Equifax says it was not breached again, but vendor on site served ‘malicious content’.
Equifax says its systems may not have been breached again, but blamed a third party vendor for running malicious code. On Thursday a security analyst reported a link on the Equifax website redirected him to a third-party site that encouraged him to download malware.
Equifax said in a statement “The issue involves a third-party vendor that Equifax uses to collect website performance data, and that vendor’s code running on an Equifax website was serving malicious content”. “Since we learned of the issue, the vendor’s code was removed from the web page and we have taken the web page offline to conduct further analysis.”
Security analyst Randy Abrams said he encountered the malicious link when downloading his credit report. A link on the Equifax site directs users to an announcement that the credit report assistance page is down for maintenance.
Shares dropped as much as 3.5% Thursday.
“This incident should serve as a warning for any website operator to know and control vendor risk in the digital world – all website code, both first and third party, should be continuously monitored to avoid these scenarios,” Chris Olson, CEO of cyber security firm The Media Trust said in an emailed statement.

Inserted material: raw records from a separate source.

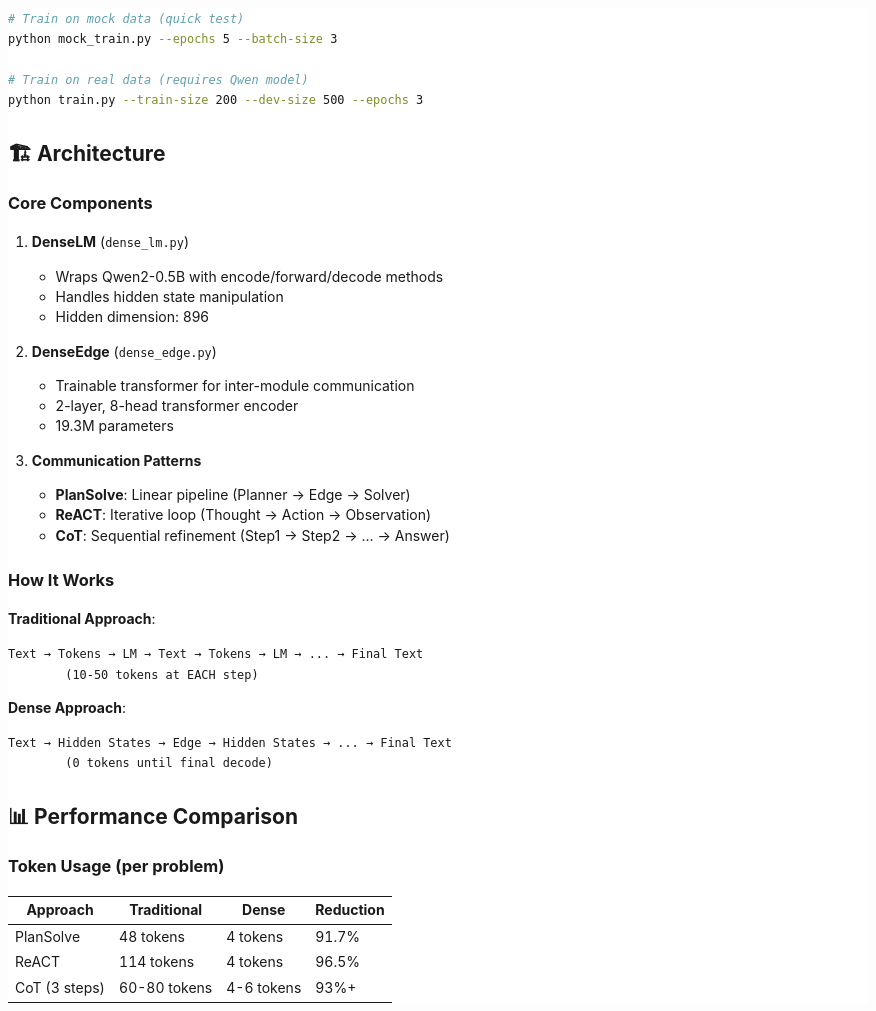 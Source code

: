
 ```bash
# Train on mock data (quick test)
python mock_train.py --epochs 5 --batch-size 3

# Train on real data (requires Qwen model)
python train.py --train-size 200 --dev-size 500 --epochs 3
```

## 🏗️ Architecture

### Core Components

1. **DenseLM** (`dense_lm.py`)
   - Wraps Qwen2-0.5B with encode/forward/decode methods
   - Handles hidden state manipulation
   - Hidden dimension: 896

2. **DenseEdge** (`dense_edge.py`)
   - Trainable transformer for inter-module communication
   - 2-layer, 8-head transformer encoder
   - 19.3M parameters

3. **Communication Patterns**
   - **PlanSolve**: Linear pipeline (Planner → Edge → Solver)
   - **ReACT**: Iterative loop (Thought → Action → Observation)
   - **CoT**: Sequential refinement (Step1 → Step2 → ... → Answer)

### How It Works

**Traditional Approach**:
```
Text → Tokens → LM → Text → Tokens → LM → ... → Final Text
        (10-50 tokens at EACH step)
```

**Dense Approach**:
```
Text → Hidden States → Edge → Hidden States → ... → Final Text
        (0 tokens until final decode)
```

## 📊 Performance Comparison

### Token Usage (per problem)

| Approach | Traditional | Dense | Reduction |
|----------|------------|-------|-----------|
| PlanSolve | 48 tokens | 4 tokens | 91.7% |
| ReACT | 114 tokens | 4 tokens | 96.5% |
| CoT (3 steps) | 60-80 tokens | 4-6 tokens | 93%+ |
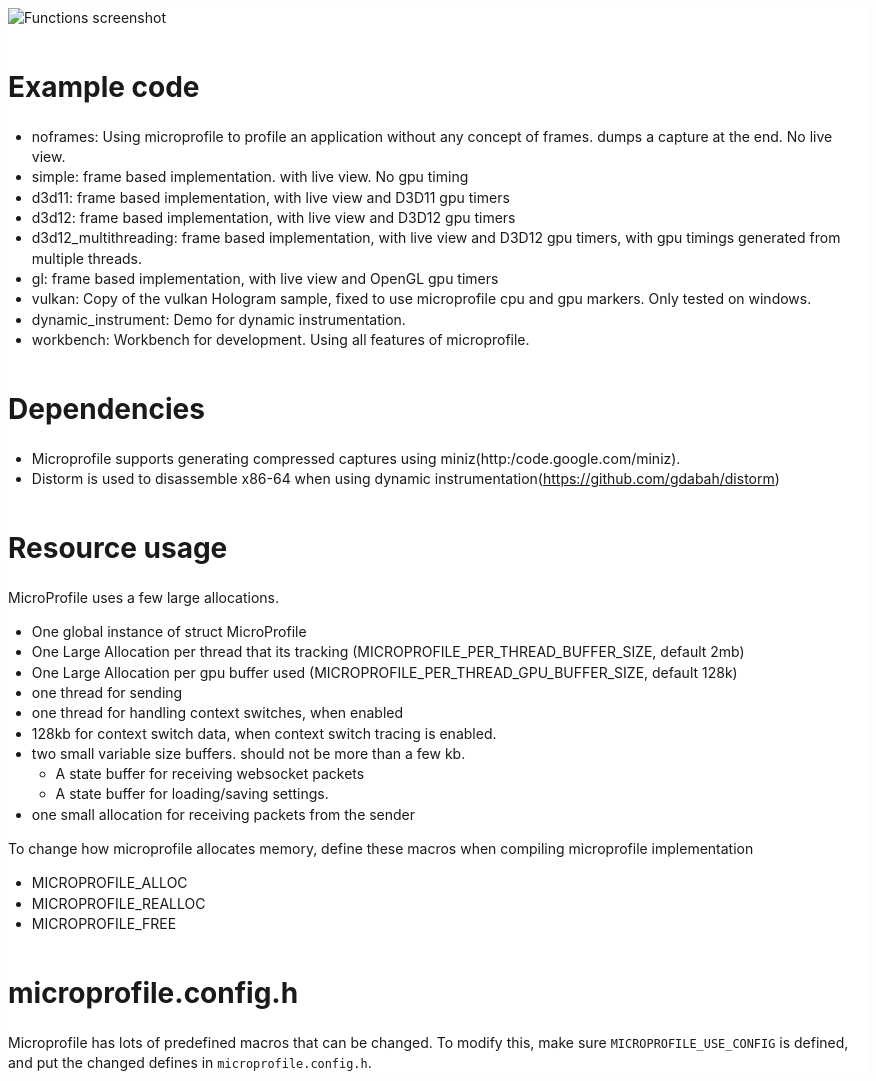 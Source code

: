 ![Functions screenshot](images/functions.png?raw=true "Functions screenshot")


# Example code
* noframes: Using microprofile to profile an application without any concept of frames. dumps a capture at the end. No live view.
* simple: frame based implementation. with live view. No gpu timing
* d3d11: frame based implementation, with live view and D3D11 gpu timers
* d3d12: frame based implementation, with live view and D3D12 gpu timers
* d3d12_multithreading: frame based implementation, with live view and D3D12 gpu timers, with gpu timings generated from multiple threads.
* gl: frame based implementation, with live view and OpenGL gpu timers
* vulkan: Copy of the vulkan Hologram sample, fixed to use microprofile cpu and gpu markers. Only tested on windows.
* dynamic_instrument: Demo for dynamic instrumentation. 
* workbench: Workbench for development. Using all features of microprofile.


# Dependencies
* Microprofile supports generating compressed captures using miniz(http:/code.google.com/miniz). 
* Distorm is used to disassemble x86-64 when using dynamic instrumentation(https://github.com/gdabah/distorm)


# Resource usage
MicroProfile uses a few large allocations.

* One global instance of struct MicroProfile
* One Large Allocation per thread that its tracking (MICROPROFILE_PER_THREAD_BUFFER_SIZE, default 2mb)
* One Large Allocation per gpu buffer used (MICROPROFILE_PER_THREAD_GPU_BUFFER_SIZE, default 128k)
* one thread for sending
* one thread for handling context switches, when enabled
* 128kb for context switch data, when context switch tracing is enabled.
* two small variable size buffers. should not be more than a few kb.
    * A state buffer for receiving websocket packets
    * A state buffer for loading/saving settings.
* one small allocation for receiving packets from the sender

To change how microprofile allocates memory, define these macros when compiling microprofile implementation

* MICROPROFILE_ALLOC
* MICROPROFILE_REALLOC
* MICROPROFILE_FREE

# microprofile.config.h
Microprofile has lots of predefined macros that can be changed. To modify this, make sure `MICROPROFILE_USE_CONFIG` is defined, and put the changed defines in `microprofile.config.h`. 
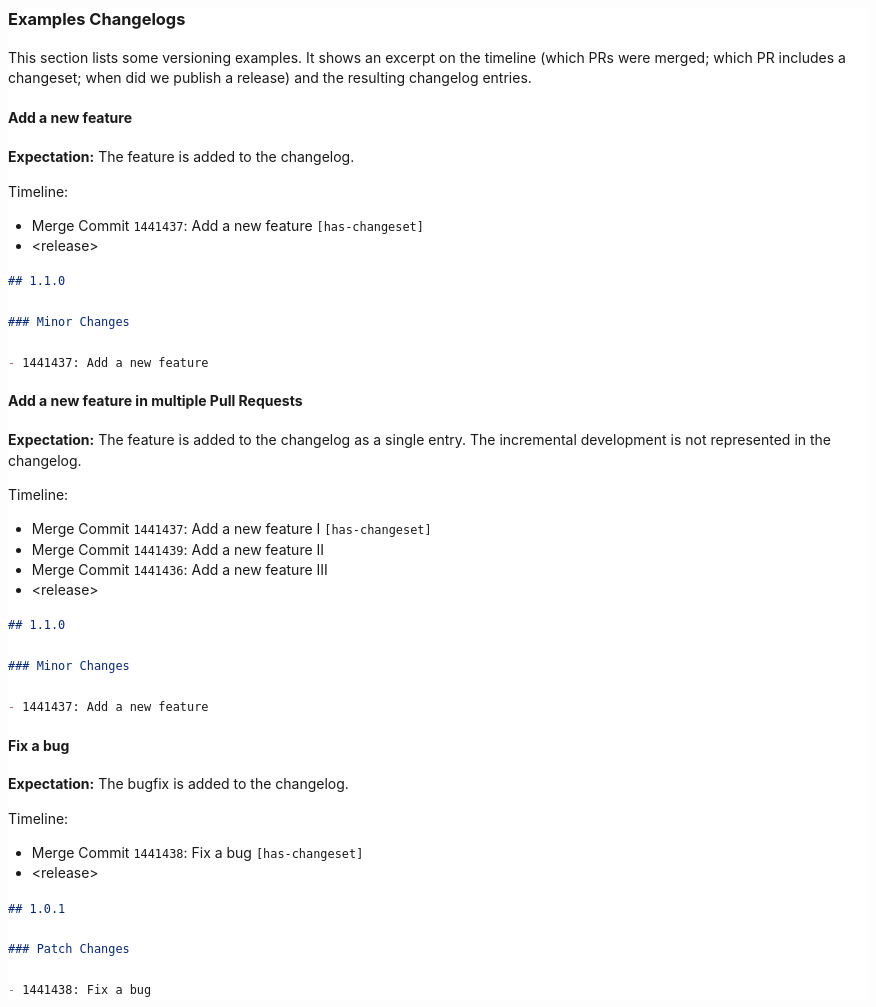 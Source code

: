 ### Examples Changelogs

This section lists some versioning examples.
It shows an excerpt on the timeline (which PRs were merged; which PR includes a changeset; when did we publish a release) and the resulting changelog entries.

#### Add a new feature

**Expectation:**
The feature is added to the changelog.

Timeline:

- Merge Commit `1441437`: Add a new feature `[has-changeset]`
- &lt;release&gt;

```md
## 1.1.0

### Minor Changes

- 1441437: Add a new feature
```

#### Add a new feature in multiple Pull Requests

**Expectation:**
The feature is added to the changelog as a single entry.
The incremental development is not represented in the changelog.

Timeline:

- Merge Commit `1441437`: Add a new feature I `[has-changeset]`
- Merge Commit `1441439`: Add a new feature II
- Merge Commit `1441436`: Add a new feature III
- &lt;release&gt;

```md
## 1.1.0

### Minor Changes

- 1441437: Add a new feature
```

#### Fix a bug

**Expectation:**
The bugfix is added to the changelog.

Timeline:

- Merge Commit `1441438`: Fix a bug `[has-changeset]`
- &lt;release&gt;

```md
## 1.0.1

### Patch Changes

- 1441438: Fix a bug
```
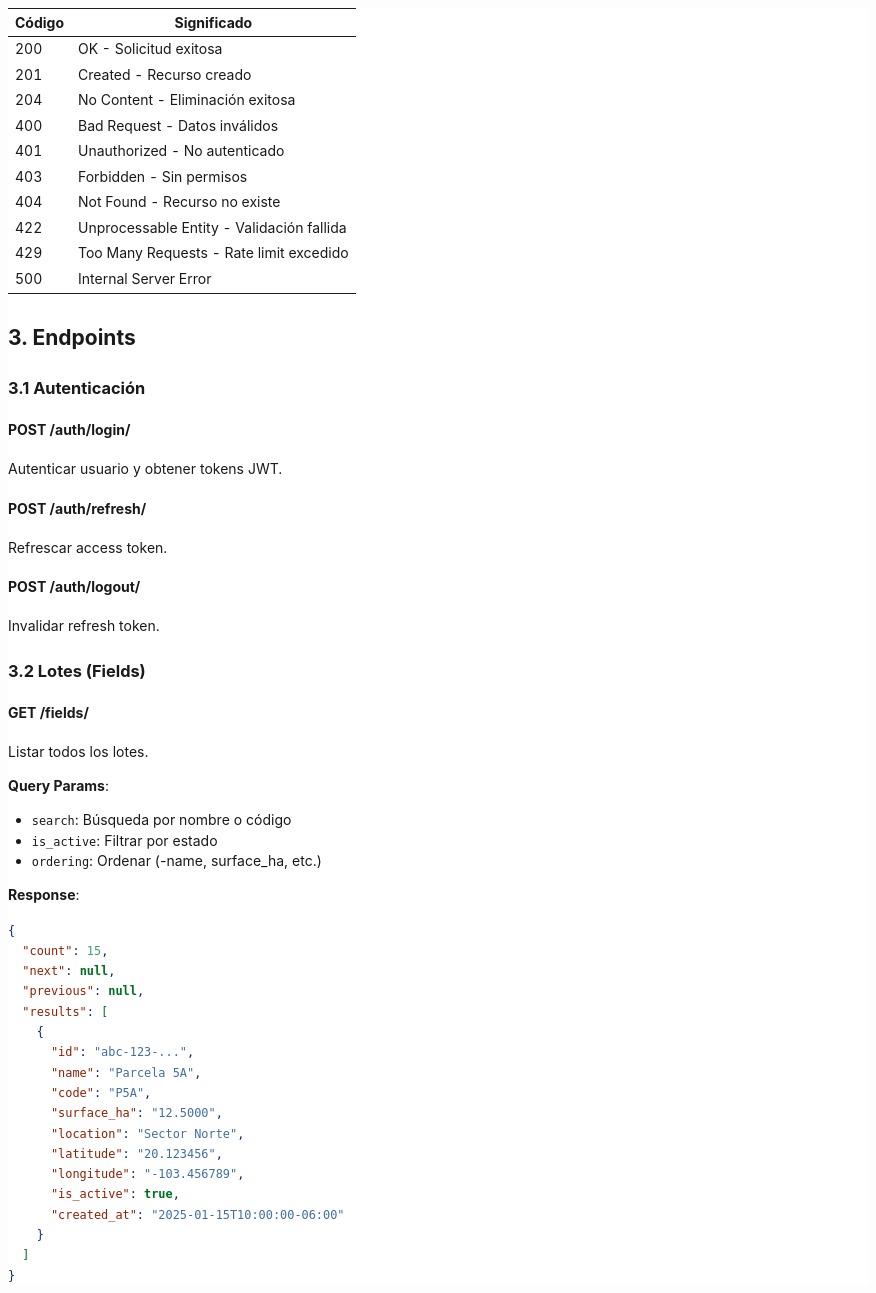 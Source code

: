| Código | Significado |
|--------|-------------|
| 200 | OK - Solicitud exitosa |
| 201 | Created - Recurso creado |
| 204 | No Content - Eliminación exitosa |
| 400 | Bad Request - Datos inválidos |
| 401 | Unauthorized - No autenticado |
| 403 | Forbidden - Sin permisos |
| 404 | Not Found - Recurso no existe |
| 422 | Unprocessable Entity - Validación fallida |
| 429 | Too Many Requests - Rate limit excedido |
| 500 | Internal Server Error |

## 3. Endpoints

### 3.1 Autenticación

#### POST /auth/login/
Autenticar usuario y obtener tokens JWT.

#### POST /auth/refresh/
Refrescar access token.

#### POST /auth/logout/
Invalidar refresh token.

### 3.2 Lotes (Fields)

#### GET /fields/
Listar todos los lotes.

**Query Params**:
- `search`: Búsqueda por nombre o código
- `is_active`: Filtrar por estado
- `ordering`: Ordenar (-name, surface_ha, etc.)

**Response**:
```json
{
  "count": 15,
  "next": null,
  "previous": null,
  "results": [
    {
      "id": "abc-123-...",
      "name": "Parcela 5A",
      "code": "P5A",
      "surface_ha": "12.5000",
      "location": "Sector Norte",
      "latitude": "20.123456",
      "longitude": "-103.456789",
      "is_active": true,
      "created_at": "2025-01-15T10:00:00-06:00"
    }
  ]
}
``` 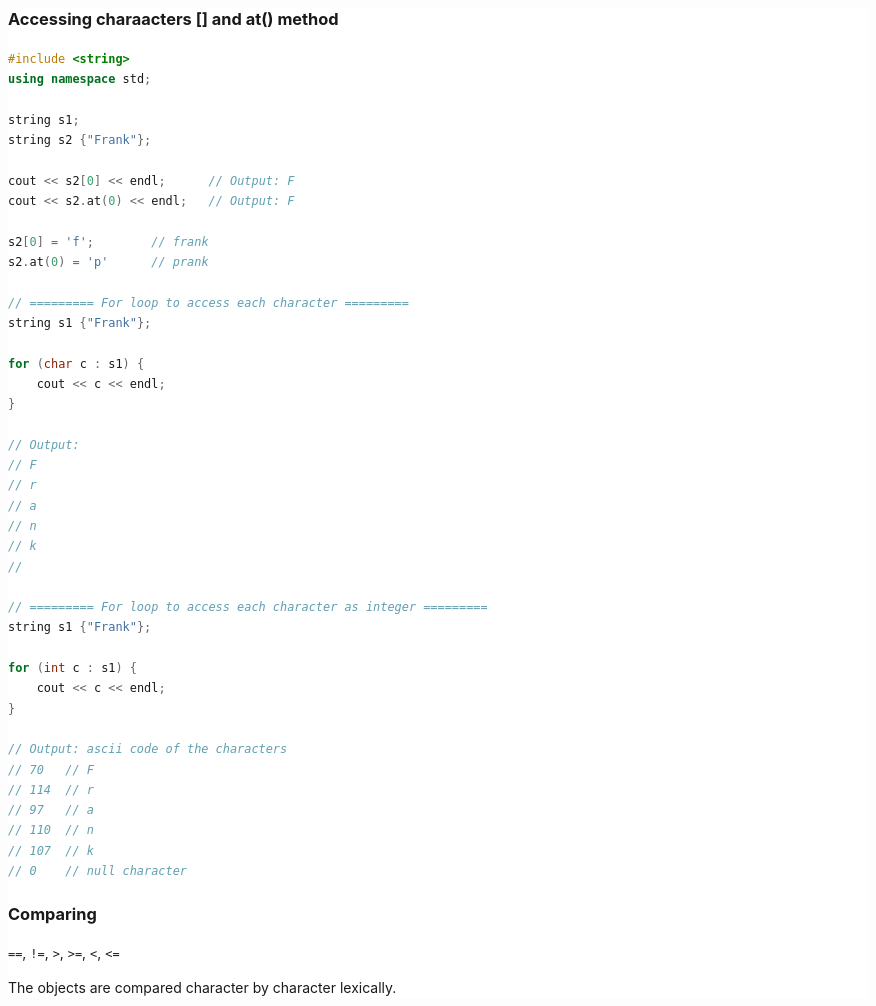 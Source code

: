 ### Accessing charaacters [] and at() method

```c++
#include <string>
using namespace std;

string s1;
string s2 {"Frank"};

cout << s2[0] << endl;      // Output: F
cout << s2.at(0) << endl;   // Output: F

s2[0] = 'f';        // frank
s2.at(0) = 'p'      // prank

// ========= For loop to access each character ========= 
string s1 {"Frank"};

for (char c : s1) {
    cout << c << endl;
}

// Output:
// F
// r
// a
// n
// k
// 

// ========= For loop to access each character as integer ========= 
string s1 {"Frank"};

for (int c : s1) {
    cout << c << endl;
}

// Output: ascii code of the characters
// 70   // F
// 114  // r
// 97   // a
// 110  // n
// 107  // k
// 0    // null character
```

### Comparing

`==`, `!=`, `>`, `>=`, `<`, `<=`

The objects are compared character by character lexically.
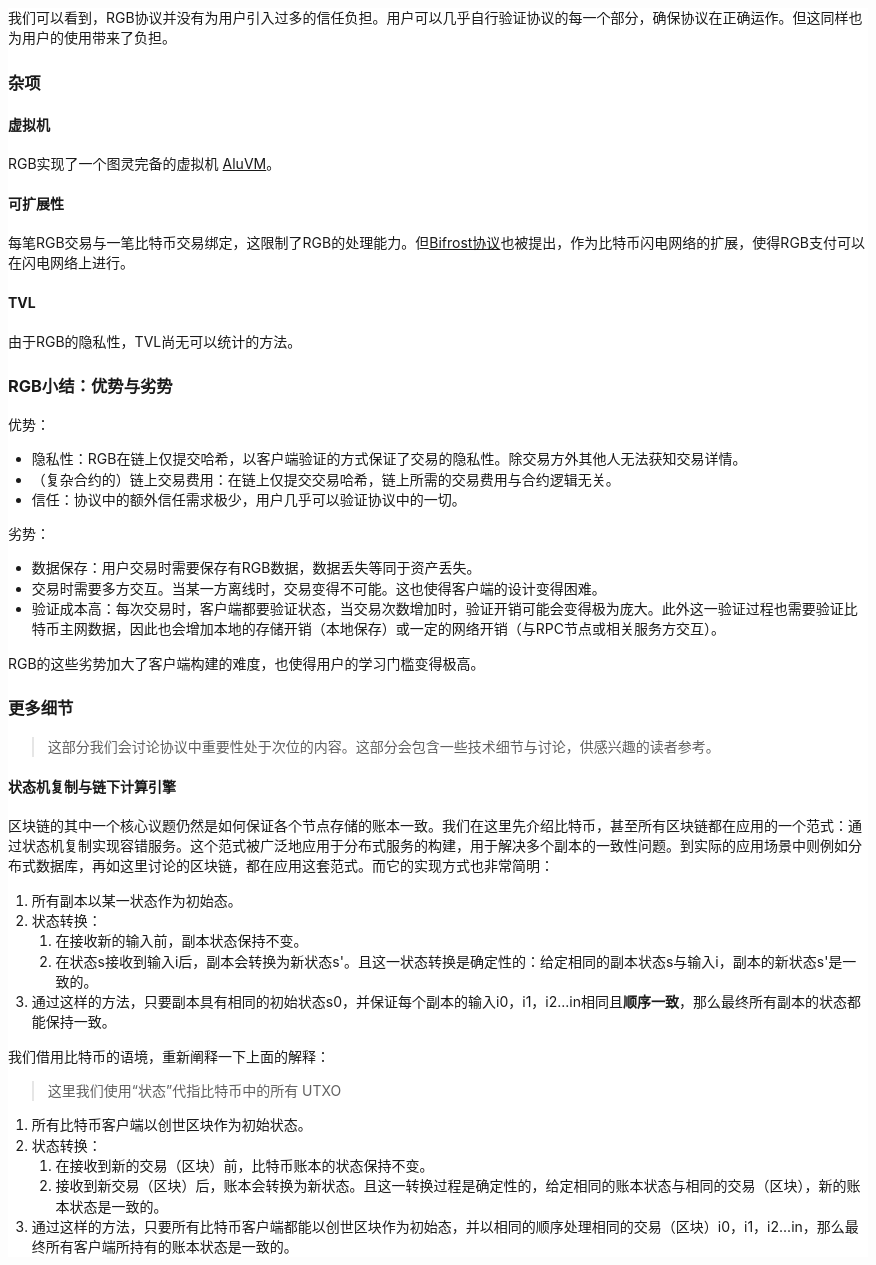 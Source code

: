 我们可以看到，RGB协议并没有为用户引入过多的信任负担。用户可以几乎自行验证协议的每一个部分，确保协议在正确运作。但这同样也为用户的使用带来了负担。

### 杂项

#### 虚拟机

RGB实现了一个图灵完备的虚拟机 [AluVM](https://www.rgbfaq.com/glossary/aluvm)。

#### 可扩展性

每笔RGB交易与一笔比特币交易绑定，这限制了RGB的处理能力。但[Bifrost协议](https://www.rgbfaq.com/glossary/bifrost)也被提出，作为比特币闪电网络的扩展，使得RGB支付可以在闪电网络上进行。

#### TVL

由于RGB的隐私性，TVL尚无可以统计的方法。

### RGB小结：优势与劣势

优势：

- 隐私性：RGB在链上仅提交哈希，以客户端验证的方式保证了交易的隐私性。除交易方外其他人无法获知交易详情。
- （复杂合约的）链上交易费用：在链上仅提交交易哈希，链上所需的交易费用与合约逻辑无关。
- 信任：协议中的额外信任需求极少，用户几乎可以验证协议中的一切。

劣势：

- 数据保存：用户交易时需要保存有RGB数据，数据丢失等同于资产丢失。
- 交易时需要多方交互。当某一方离线时，交易变得不可能。这也使得客户端的设计变得困难。
- 验证成本高：每次交易时，客户端都要验证状态，当交易次数增加时，验证开销可能会变得极为庞大。此外这一验证过程也需要验证比特币主网数据，因此也会增加本地的存储开销（本地保存）或一定的网络开销（与RPC节点或相关服务方交互）。

RGB的这些劣势加大了客户端构建的难度，也使得用户的学习门槛变得极高。

### 更多细节

> 这部分我们会讨论协议中重要性处于次位的内容。这部分会包含一些技术细节与讨论，供感兴趣的读者参考。

#### 状态机复制与链下计算引擎

区块链的其中一个核心议题仍然是如何保证各个节点存储的账本一致。我们在这里先介绍比特币，甚至所有区块链都在应用的一个范式：通过状态机复制实现容错服务。这个范式被广泛地应用于分布式服务的构建，用于解决多个副本的一致性问题。到实际的应用场景中则例如分布式数据库，再如这里讨论的区块链，都在应用这套范式。而它的实现方式也非常简明：

1. 所有副本以某一状态作为初始态。
2. 状态转换：
   1. 在接收新的输入前，副本状态保持不变。
   2. 在状态s接收到输入i后，副本会转换为新状态s'。且这一状态转换是确定性的：给定相同的副本状态s与输入i，副本的新状态s'是一致的。
3. 通过这样的方法，只要副本具有相同的初始状态s0，并保证每个副本的输入i0，i1，i2...in相同且**顺序一致**，那么最终所有副本的状态都能保持一致。

我们借用比特币的语境，重新阐释一下上面的解释：

> 这里我们使用“状态”代指比特币中的所有 UTXO

1. 所有比特币客户端以创世区块作为初始状态。
2. 状态转换：
   1. 在接收到新的交易（区块）前，比特币账本的状态保持不变。
   2. 接收到新交易（区块）后，账本会转换为新状态。且这一转换过程是确定性的，给定相同的账本状态与相同的交易（区块），新的账本状态是一致的。
3. 通过这样的方法，只要所有比特币客户端都能以创世区块作为初始态，并以相同的顺序处理相同的交易（区块）i0，i1，i2...in，那么最终所有客户端所持有的账本状态是一致的。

The malware security violation , comes a month after Equifax disclosed that a massive data breach exposed the Social Security numbers and birth-dates of as many as 145.5 million Americans. Last week Equifax disclosed that hackers may have stolen the personal information of 2.5 million more U.S. consumers than it initially estimated. The company said the additional customers were not victims of a new attack but rather victims who the company had not counted before.